The documentary is now a genre of movie that one should really take notice of when thinking of film music because documentaries are films, and they have music and many of them have scores that are deserving of more recognition and in many cases even Oscars. Movie Score Media have released a handful of scores from documentaries and one of their latest releases is Tale of Sleeping Giants, which is the third documentary score by talented composer Panu Aaltio that the label has issued, this is a superb score, there are no words really for the feelings and the emotions that it kindles within when listening to it, the composer fashioning, creating and realising a soundtrack that is simply awash with affecting and highly emotional themes, this is a score that you will listen to and straight away return to the beginning to start all over again, and again.

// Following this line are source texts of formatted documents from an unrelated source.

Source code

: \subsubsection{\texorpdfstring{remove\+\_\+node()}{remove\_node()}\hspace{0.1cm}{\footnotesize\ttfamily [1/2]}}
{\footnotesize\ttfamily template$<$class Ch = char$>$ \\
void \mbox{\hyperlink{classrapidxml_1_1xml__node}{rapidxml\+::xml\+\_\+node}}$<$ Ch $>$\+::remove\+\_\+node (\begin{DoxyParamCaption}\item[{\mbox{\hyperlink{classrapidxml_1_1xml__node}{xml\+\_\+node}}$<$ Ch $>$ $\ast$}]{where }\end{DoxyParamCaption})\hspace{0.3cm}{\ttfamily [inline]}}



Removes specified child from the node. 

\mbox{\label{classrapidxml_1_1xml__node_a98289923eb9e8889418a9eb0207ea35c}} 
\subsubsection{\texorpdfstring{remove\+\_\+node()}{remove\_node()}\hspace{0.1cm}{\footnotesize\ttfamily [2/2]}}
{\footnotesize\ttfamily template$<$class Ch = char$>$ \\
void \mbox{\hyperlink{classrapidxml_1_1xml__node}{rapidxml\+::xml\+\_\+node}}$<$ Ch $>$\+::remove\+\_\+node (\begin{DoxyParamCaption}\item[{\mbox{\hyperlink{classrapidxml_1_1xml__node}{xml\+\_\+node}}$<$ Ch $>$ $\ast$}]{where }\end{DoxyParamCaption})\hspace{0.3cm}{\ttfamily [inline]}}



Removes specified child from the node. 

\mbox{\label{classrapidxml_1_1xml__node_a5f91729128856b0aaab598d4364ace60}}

Symphonic, choral, and electronic support combine to bring to fruition a work that is impeccable. Every cue is affecting and charming with each track shining and tantalising, there are passages filled with a comedic style, drama, melancholy, and a rawness at times. It is grand, and sweeping intimate and ingratiating, it is just superb, touching, excellent, and welcomed in every way thank you Maestro Aaltio for this treasure trove of music and thank you Movie Score Media for yet another outstanding release.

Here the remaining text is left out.